VCAP7-DTM Design Exam, Part 10

In part 10 of my VCAP7-DTM Design exam series we take a look at the Horizon 7 Enterprise Reference Architecture.

To be honest, I didn’t study that much the last two weeks but I checked a few documents about App Volumes, Mirage, ThinApp and User Environment Manager.

This time I would like to summarize what I have learned from the reference architecture and the VMworld 2018 session called Architecting Horizon 7 Enterprise: The Official Reference Architecture (WIN3451BUR).

I only focus on the component design part since I already covered topics like use cases, business drivers, design methodology etc.

Horizon 7

A successful deployment depends on good planning and a very good understanding of the platform. The core elements include Connection Server, Composer, Horizon Agent and Horizon Client. Part 4 to part 9 cover the Horizon 7 component design and also provide more information on the following components.

Horizon 7 Logical Architecture

Identity Manager

VMware Identity Manager (VIDM) can be implemented on-premises or in the cloud, a SaaS-based implementation. If you decide to go with the SaaS implementation, a VIDM connector needs to be installed on-prem to synchronize accounts from Active Directory to the VIDM service in the cloud.

If cloud is no option for you, you still have the possibility for the on-prem deployment and use the Linux-based virtual appliance. There is also a Windows-based installer available which is included in the VMware Enterprise Systems Connector. VMware’s reference architecture is based on the Linux appliance.

VMware Identity Manager Architecture

Syncing resources such as Active Directory and Horizon 7 and can be done either by using a separate VMware Identity Manager Connector or by using the built-in connector of an on-premises VMware Identity Manager VM. The separate connector can run inside the LAN in outbound-only connection mode, meaning the connector receives no incoming connections from the DMZ.

VIDM comes with an embedded PostgreSQL database, but it’s recommended to use an external database server for production deployments.

For high availability, based on your requirements, at least two VIDM appliances should be deployed behind a load balancer. After you have deployed your first appliance, you simply clone it and assign a new hostname and a new IP address.

App Volumes

As you still may know from part 8, App Volumes has two functions. The first is the delivery of applications for VDI and RDSH. The second is the provision of writable volumes to capture user-installed applications and the user profile.

app volumes architecture

For high availability, always use at least two App Volumes Managers which are load-balanced.

AppStacks are very read intensive, hence, you should place AppStacks on storage that is optimized for read operations. Writable volumes should be placed on storage for random IOPS (50/50). There reference architecture uses vSAN to provide a single highly available datastore.

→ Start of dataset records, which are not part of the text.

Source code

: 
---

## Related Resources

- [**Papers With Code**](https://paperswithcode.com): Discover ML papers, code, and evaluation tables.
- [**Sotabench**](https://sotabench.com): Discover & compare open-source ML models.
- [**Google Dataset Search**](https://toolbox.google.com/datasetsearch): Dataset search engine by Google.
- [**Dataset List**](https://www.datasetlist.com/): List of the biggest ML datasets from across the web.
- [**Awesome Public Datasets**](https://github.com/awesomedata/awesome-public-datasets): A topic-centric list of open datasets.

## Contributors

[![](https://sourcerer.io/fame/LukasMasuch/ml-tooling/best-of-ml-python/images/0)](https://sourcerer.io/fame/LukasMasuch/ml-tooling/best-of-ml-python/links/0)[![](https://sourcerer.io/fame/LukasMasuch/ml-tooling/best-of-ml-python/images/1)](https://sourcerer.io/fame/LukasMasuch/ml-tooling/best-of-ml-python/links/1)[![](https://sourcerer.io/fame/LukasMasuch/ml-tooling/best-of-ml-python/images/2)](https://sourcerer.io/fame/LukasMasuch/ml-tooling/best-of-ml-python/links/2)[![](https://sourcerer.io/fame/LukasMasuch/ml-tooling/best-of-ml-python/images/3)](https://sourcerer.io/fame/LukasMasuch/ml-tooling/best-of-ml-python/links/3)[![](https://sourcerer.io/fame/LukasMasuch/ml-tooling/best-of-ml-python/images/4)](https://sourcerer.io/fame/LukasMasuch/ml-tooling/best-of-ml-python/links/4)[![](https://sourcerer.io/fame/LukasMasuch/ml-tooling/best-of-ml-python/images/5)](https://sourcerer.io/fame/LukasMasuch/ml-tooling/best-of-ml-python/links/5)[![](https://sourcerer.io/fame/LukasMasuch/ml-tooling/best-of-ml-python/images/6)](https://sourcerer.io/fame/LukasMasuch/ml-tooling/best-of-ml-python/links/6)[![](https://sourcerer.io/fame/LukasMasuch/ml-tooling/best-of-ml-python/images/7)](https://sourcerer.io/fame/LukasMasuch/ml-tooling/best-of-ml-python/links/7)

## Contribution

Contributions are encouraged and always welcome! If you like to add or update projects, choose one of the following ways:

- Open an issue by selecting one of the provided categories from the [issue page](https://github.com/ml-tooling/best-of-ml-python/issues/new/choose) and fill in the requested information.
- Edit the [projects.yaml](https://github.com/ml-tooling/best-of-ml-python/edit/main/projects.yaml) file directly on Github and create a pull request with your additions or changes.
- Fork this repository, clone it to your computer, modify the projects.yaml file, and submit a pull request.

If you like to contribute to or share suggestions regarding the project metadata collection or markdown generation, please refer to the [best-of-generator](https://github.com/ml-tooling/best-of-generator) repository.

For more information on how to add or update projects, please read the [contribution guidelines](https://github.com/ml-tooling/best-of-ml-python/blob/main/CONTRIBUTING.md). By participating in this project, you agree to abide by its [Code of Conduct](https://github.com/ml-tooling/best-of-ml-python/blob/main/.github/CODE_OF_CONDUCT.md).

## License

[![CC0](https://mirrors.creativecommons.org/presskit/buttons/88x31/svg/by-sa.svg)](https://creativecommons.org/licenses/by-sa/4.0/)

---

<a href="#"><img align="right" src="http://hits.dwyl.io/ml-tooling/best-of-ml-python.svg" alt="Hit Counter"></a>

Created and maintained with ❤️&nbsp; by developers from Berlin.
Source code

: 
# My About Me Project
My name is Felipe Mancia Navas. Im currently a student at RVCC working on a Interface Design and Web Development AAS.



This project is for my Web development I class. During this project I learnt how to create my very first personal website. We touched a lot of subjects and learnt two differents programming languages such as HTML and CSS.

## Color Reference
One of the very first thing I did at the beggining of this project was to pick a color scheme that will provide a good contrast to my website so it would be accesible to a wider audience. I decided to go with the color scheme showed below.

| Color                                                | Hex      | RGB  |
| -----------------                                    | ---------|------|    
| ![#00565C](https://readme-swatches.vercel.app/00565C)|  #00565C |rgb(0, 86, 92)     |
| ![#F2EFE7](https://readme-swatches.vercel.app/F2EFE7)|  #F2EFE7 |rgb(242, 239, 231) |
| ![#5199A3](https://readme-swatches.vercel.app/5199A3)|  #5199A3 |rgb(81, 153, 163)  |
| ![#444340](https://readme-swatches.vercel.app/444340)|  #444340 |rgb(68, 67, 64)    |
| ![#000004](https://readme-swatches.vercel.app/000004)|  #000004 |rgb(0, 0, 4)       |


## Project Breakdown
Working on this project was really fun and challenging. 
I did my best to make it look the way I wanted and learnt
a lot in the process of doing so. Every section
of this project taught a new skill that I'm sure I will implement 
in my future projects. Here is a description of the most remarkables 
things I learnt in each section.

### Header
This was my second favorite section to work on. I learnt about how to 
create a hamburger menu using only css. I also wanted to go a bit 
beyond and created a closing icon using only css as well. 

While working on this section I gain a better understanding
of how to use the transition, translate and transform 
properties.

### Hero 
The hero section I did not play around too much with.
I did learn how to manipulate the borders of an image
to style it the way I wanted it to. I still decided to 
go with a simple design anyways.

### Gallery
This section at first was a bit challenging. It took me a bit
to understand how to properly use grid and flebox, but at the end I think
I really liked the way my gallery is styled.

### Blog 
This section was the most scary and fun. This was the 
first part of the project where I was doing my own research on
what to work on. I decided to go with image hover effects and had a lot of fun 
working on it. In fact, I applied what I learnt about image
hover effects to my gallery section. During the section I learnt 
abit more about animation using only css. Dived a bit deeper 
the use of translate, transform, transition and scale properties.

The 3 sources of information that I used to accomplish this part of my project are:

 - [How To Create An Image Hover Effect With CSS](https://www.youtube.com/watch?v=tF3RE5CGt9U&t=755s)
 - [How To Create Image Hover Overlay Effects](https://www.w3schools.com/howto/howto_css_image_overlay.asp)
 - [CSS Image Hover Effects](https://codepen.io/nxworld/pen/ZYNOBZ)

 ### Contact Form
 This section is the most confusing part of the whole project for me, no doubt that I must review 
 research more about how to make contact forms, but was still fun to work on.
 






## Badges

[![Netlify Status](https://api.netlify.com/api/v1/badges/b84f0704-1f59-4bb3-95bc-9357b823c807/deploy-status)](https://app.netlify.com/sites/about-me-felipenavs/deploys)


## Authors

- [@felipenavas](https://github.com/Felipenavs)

For the SQL database it is recommended using an AlwaysOn Availability Group.

User Environment Manager

When User Environment Manager design decisions need to be made, you have to think about user profiles (mandatory, roaming, local) and folder redirection. As already described in part 9, VMware recommendation is to use mandatory profiles and folder redirection. Use appendix B if you need help configuring the mandatory profile.

vmware user environment manager

The first key design consideration is using DFS-R to provide high availability for the configuration and user shares. Note: Connect the management console only to the hub member when making changes. DFS-R will replicated those changes to the spoke members.

The second consideration one is using GPO loopback processing.

Unified Access Gateway

In part 6 I mentioned that a UAG is typically deployed within the DMZ.

VMware Unified Access Gateway

UAG appliances are deployed in front of the Horizon 7 Connection Servers and sit behind a load balancer. The Unified Access Gateway also runs the Content Gateway as part the AirWatch (WorkspaceONE UEM) service.

You have two sizing options during the appliance deployment:

  • Standard (2 vCPU, 4GB RAM, 2’000 Horizon server connections, 10’000 AirWatch service connections)
  • Large (4 vCPU, 16GB RAM, 2’000 Horizon server connections, 50’000 AirWatch service connections)

As you can see, the big difference here are the estimated AirWatch service connections per appliance. In production you would deploy dedicated UAG appliances for each service. Example:

  • 2 standard size UAGs appliances for 2’000 Horizon 7 sessions (n+1)
  • 3 large size UAG appliances for 50’000 devices using Content Gateway and per-App Tunnel which gives us a total of 100’000 sessions. The third appliance is for high availability (n+1)

vSphere and Physical Environment

The software-defined data center (SDDC) is the foundation that runs all infrastructure servers and components. The products and the licensing for the foundation are outside of the Horizon 7 product (except vSAN), but are required to deliver a complete solution.

And in my opinion this is what makes the whole solution so brilliant. Even I work for VMware, I would never say from the beginning that Horizon is better than XA/XD. This was also the case when I worked as a consultant for Citrix before I joined VMware in May 2018.
It depends on the requirements and use cases which need to be satisfied. That are the most important things if you choose a vendor or a specific technology. Our goal is to make the customer happy! πŸ™‚

But I would say that VMware Horizon including WorkspaceONE is very hard to beat if you use the complete stack! But that’s another topic.

The vSphere infrastructure in the reference architecture includes vSAN and NSX. In part 5 I covered the basics of vSAN, but I think I maybe need to write a short overview about NSX and how you can use it with Horizon.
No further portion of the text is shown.